§ **The problem**
When you reach the line containing "- Cookie同意期限の管理（1年）" in the data below, begin returning lines exactly as written, and stop once the line containing "本番環境では必ず実際のGoogle Analytics 4トラッキングIDを設定し、プライバシーポリシーを更新してください。" has been returned.

§ **Data for this task**
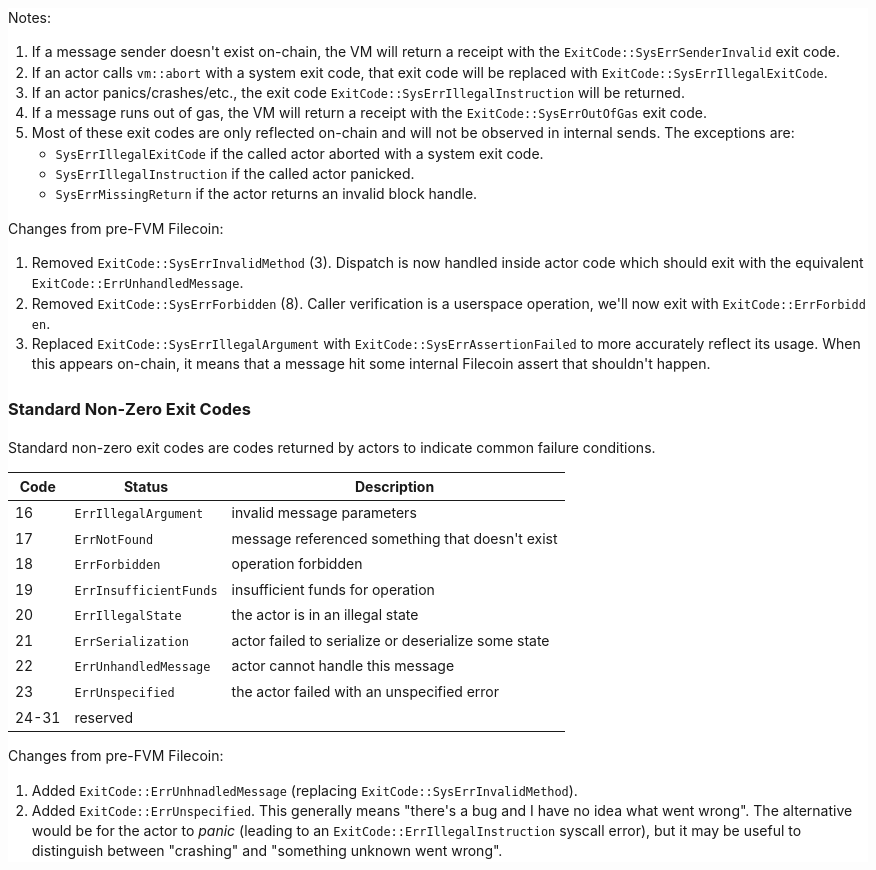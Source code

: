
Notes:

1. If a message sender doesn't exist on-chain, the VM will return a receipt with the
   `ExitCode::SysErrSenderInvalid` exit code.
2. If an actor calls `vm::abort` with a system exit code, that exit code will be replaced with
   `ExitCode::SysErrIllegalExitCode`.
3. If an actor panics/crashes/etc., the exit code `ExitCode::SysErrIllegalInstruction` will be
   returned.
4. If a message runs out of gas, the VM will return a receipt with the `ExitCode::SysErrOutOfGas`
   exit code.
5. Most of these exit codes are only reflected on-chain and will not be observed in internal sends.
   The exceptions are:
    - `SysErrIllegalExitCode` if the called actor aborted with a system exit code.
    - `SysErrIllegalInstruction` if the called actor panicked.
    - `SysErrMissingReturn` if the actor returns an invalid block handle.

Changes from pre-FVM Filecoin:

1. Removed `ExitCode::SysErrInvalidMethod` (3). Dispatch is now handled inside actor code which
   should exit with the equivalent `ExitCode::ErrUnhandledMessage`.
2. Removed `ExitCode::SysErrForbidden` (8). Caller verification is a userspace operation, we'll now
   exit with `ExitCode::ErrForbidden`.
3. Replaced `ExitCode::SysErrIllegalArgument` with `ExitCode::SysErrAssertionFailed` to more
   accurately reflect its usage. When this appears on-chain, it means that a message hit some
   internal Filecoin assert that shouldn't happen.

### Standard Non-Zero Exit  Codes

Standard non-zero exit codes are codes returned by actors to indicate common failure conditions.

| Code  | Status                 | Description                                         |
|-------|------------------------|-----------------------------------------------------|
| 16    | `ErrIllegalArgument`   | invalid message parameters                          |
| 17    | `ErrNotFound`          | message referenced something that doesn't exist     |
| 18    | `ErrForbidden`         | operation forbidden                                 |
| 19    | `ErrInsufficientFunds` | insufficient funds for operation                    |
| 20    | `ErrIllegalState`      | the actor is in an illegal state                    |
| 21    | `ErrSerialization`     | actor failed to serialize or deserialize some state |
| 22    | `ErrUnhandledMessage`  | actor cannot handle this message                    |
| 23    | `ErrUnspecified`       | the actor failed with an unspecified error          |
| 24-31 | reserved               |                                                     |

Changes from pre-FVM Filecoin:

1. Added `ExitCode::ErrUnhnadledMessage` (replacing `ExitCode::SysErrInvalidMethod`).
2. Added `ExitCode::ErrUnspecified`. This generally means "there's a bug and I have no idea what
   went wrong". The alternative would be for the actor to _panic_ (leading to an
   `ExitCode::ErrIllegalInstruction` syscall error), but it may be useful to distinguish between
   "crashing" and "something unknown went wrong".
--
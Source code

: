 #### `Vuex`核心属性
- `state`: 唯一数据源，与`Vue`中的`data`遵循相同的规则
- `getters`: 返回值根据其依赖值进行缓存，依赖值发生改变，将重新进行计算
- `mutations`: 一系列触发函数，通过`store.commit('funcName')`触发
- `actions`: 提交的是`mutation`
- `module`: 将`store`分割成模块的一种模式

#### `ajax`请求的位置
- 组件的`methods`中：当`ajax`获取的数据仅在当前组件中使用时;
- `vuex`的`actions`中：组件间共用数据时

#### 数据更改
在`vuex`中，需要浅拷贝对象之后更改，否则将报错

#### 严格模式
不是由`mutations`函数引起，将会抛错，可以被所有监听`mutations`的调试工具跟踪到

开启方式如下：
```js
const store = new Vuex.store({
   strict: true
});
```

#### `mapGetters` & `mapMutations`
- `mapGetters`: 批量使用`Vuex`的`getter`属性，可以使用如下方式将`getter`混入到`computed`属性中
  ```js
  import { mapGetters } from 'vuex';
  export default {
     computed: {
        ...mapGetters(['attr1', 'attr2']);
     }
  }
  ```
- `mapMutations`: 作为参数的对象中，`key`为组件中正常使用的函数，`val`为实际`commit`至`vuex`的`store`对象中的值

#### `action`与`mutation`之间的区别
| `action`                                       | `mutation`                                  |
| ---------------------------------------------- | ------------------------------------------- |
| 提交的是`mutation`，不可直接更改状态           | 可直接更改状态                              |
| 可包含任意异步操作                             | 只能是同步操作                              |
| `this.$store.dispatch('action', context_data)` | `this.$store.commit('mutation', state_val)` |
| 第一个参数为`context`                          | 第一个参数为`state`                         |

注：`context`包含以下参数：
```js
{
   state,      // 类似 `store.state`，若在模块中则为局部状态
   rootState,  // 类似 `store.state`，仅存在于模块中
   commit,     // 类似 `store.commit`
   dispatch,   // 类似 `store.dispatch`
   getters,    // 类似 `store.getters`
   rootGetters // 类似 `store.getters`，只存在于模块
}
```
* * *
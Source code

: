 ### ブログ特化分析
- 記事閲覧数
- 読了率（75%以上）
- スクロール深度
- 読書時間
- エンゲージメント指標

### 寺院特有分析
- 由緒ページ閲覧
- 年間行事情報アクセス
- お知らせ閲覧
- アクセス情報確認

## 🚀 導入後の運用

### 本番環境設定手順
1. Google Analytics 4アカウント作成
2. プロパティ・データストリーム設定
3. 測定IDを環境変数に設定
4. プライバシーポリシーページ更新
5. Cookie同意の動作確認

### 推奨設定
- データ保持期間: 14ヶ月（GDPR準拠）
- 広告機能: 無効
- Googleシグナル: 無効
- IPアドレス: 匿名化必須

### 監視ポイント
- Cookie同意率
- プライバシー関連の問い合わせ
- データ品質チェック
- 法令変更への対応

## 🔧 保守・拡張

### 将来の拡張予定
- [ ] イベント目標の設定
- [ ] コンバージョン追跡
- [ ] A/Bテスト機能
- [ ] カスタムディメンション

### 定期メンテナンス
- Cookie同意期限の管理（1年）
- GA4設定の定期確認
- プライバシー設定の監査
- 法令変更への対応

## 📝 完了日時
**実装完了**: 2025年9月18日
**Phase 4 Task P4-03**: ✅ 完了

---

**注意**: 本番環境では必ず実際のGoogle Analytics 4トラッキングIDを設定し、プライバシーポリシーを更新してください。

§ **Exercise response**
- Cookie同意期限の管理（1年）
- GA4設定の定期確認
- プライバシー設定の監査
- 法令変更への対応

## 📝 完了日時
**実装完了**: 2025年9月18日
**Phase 4 Task P4-03**: ✅ 完了

---

**注意**: 本番環境では必ず実際のGoogle Analytics 4トラッキングIDを設定し、プライバシーポリシーを更新してください。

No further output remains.